In most other clubs Steve Connor would be the greatest servant of Chess in their history. He is currently webmaster for the British Championship site, the 4NCL site and the London Classic site. His professionalism and dynamism are respected by all sections of British Chess. The Atticus website under his care has undoubtedly been the other most significant reason for the recent growth of the Club, and has been admired far and wide for the whole of Steve's tenure.

I am ashamed to be a member of a Club that treats its greatest servants so badly, but proud to regard Dave and Steve as my friends. You may question my judgement. For it is true that I thought Dave James was a friend for well over 30 years. Reality has taken over only as I felt his stiletto between my shoulder blades.
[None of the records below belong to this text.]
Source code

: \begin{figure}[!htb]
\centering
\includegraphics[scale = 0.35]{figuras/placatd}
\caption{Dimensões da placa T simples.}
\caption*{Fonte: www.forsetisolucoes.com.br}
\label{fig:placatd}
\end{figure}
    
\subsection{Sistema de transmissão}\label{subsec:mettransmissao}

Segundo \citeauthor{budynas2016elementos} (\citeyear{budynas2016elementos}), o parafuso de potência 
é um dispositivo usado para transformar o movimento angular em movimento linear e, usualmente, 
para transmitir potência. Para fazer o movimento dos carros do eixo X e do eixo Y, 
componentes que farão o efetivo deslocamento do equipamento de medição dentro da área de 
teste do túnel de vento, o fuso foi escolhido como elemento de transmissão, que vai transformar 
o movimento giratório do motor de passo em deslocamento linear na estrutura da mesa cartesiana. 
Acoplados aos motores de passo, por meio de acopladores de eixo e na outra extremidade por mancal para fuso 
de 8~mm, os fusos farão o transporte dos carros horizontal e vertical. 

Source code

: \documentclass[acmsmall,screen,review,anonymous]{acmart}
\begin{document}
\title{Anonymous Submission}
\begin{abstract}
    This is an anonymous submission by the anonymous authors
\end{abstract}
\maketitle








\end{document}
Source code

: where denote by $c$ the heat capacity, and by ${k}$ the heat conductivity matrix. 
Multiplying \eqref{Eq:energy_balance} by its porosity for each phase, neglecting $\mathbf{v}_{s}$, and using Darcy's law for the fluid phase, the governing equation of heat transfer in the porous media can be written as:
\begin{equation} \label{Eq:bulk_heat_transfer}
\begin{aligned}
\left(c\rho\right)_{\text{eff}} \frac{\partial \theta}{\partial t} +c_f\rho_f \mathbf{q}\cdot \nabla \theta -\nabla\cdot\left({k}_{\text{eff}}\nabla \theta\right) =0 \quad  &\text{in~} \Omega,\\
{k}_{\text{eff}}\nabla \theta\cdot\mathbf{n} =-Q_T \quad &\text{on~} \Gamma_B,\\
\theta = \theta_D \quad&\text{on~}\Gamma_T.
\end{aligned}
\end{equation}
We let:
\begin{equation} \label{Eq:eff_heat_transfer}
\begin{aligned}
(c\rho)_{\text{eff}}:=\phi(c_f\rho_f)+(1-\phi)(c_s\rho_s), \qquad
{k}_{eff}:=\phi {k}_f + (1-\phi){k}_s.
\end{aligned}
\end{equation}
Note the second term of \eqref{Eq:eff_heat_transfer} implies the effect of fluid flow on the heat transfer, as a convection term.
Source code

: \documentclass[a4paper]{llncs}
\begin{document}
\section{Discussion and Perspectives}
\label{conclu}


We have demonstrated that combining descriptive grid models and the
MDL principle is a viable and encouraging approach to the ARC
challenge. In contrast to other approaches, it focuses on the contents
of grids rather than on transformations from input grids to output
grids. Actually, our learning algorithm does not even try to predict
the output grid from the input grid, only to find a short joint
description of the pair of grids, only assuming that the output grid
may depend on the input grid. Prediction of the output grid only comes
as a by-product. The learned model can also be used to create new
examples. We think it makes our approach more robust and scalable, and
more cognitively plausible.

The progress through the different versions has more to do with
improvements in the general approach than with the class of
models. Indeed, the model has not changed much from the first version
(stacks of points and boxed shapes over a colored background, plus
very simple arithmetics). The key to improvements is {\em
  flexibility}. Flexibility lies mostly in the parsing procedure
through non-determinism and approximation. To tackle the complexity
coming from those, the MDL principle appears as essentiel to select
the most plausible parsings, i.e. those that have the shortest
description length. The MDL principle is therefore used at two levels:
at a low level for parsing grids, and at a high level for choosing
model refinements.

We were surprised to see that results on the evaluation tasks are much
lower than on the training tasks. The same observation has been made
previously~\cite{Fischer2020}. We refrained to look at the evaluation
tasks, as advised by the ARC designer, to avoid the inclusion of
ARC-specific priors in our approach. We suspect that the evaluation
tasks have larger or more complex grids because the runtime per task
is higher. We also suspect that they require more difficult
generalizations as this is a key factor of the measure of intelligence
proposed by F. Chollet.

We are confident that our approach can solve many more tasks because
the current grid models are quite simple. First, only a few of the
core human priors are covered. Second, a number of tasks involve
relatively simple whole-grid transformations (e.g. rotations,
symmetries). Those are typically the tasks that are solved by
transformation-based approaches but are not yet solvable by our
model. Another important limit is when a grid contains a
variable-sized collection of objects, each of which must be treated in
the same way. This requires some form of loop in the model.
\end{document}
However in the case of Steve and Dave you need not concern yourself with my judgement; their record of unambiguous, straightforward exposition of the beauty and occasional deceit within our great game is the only testament they require together with the legacy of their many achievements within Chess.

John Carleton
July 27, 2010

After 38 years

Following an EGM on 19 July 2010, the club has split and been destroyed by a clique of spineless individuals calling themselves a committee.

Concerns for the welfare of remaining members should be of interest to all chess players.

For the record, I remain in full support of John Carleton, David Robertson and others who have taken a principled and courageous position regarding the dispute with Widnes over the last 18 months or so.

They are outstanding examples of kind, hard working, honourable people the like of which we rarely meet in our lives.

For 38 years they have given unstinting support to Atticus Chess Club.

The unforgivable and unprecedented public attack on them and other long-serving members published on the MCA website was a disgrace. The ‘Dossier’, produced by the 'committee', a further act of lies and malice, should be treated with contempt as should the individuals who attach their names to it; individuals morally bankrupt, prepared to betray their colleagues at the drop of a hat and possessing a breath-taking level of vindictiveness. They know who they are and when the truth unfolds, others will too.

My contribution as webmaster has been to support and promote chess for the benefit of the Club and the wider community. I have acted honourably and recognition for such action has been forthcoming. Only this ‘committee’ with their propaganda and paranoia could see it differently. But they ignore the truth because it’s no longer convenient.

Members not so easily hoodwinked will no doubt have their own worries and so they should because this ‘committee’ will now take the Club down some very dark and dreary pathways in the years ahead.

Fair Competition

Dear Chessfriends,

Herein I would like to consider two or three strands of Widnes' current practice, principally from season 2009-10, which are quite disturbing for those who support normal notions of transparency and fair play.

A) On paper Widnes 1 have the strongest squad in the MCA. Thus the performance against them is likely to be crucial for any side aspiring to win the championship. One reason, if not the major reason, why Aigburth won the championship this season was that they were not required to play a full strength Widnes 1 team in either of their matches against the former champions. This arose for two reasons:

i) Widnes and Aigburth postponed the game that was due to be played before Christmas until two weeks after the scheduled end of the Division 1 season. Their scheduled last game was also against each other so this meant both the last two games of the season for these highly rated teams were against each other. In my opinion, the league controller was distinctly naive in claiming: "It was only a quirk of fate that meant an early season match, postponed to the end of April, finally decided the outcome", a naivety you will appreciate as you read on; 

ii) shortly after they were thrashed 6½-1½ by Atticus 1, Widnes 1 with some five games left apparently realised that they had no realistic prospect of winning the league. For most teams the recognition of this state of affairs would not actually affect the teams they put out. But for Widnes there was an immediate drop in the calibre of the teams that they fielded. So far as the division as a whole went, these teams were quite strong. But if you were relying on them to get a result against Aigburth (or for that matter against Atticus 1, were there any games left against them), then you would be backing against the odds.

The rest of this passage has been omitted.